Task instructions:
Find and copy each line of the data that includes "screen".

Source records:
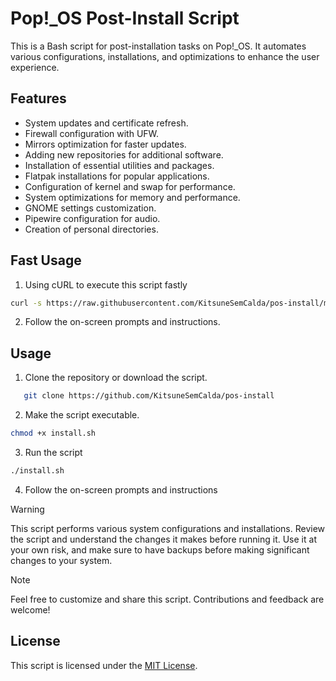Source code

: # Pop!_OS Post-Install Script

This is a Bash script for post-installation tasks on Pop!_OS. It automates various configurations, installations, and optimizations to enhance the user experience.

## Features

- System updates and certificate refresh.
- Firewall configuration with UFW.
- Mirrors optimization for faster updates.
- Adding new repositories for additional software.
- Installation of essential utilities and packages.
- Flatpak installations for popular applications.
- Configuration of kernel and swap for performance.
- System optimizations for memory and performance.
- GNOME settings customization.
- Pipewire configuration for audio.
- Creation of personal directories.

## Fast Usage

1. Using cURL to execute this script fastly

```bash
curl -s https://raw.githubusercontent.com/KitsuneSemCalda/pos-install/master/install.sh | sudo bash
```

2. Follow the on-screen prompts and instructions.

## Usage

1. Clone the repository or download the script.

```bash
   git clone https://github.com/KitsuneSemCalda/pos-install
```

2. Make the script executable.

```bash
chmod +x install.sh
```

3. Run the script

```bash
./install.sh
```

4. Follow the on-screen prompts and instructions

> [!WARNING]
> This script performs various system configurations and installations. 
> Review the script and understand the changes it makes before running it.
> Use it at your own risk, and make sure to have backups before making significant changes to your system.

> [!NOTE]
> Feel free to customize and share this script. 
> Contributions and feedback are welcome!

## License

This script is licensed under the [MIT License](https://github.com/KitsuneSemCalda/pos-install/tree/master/LICENSE).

Final answer:
2. Follow the on-screen prompts and instructions.
4. Follow the on-screen prompts and instructions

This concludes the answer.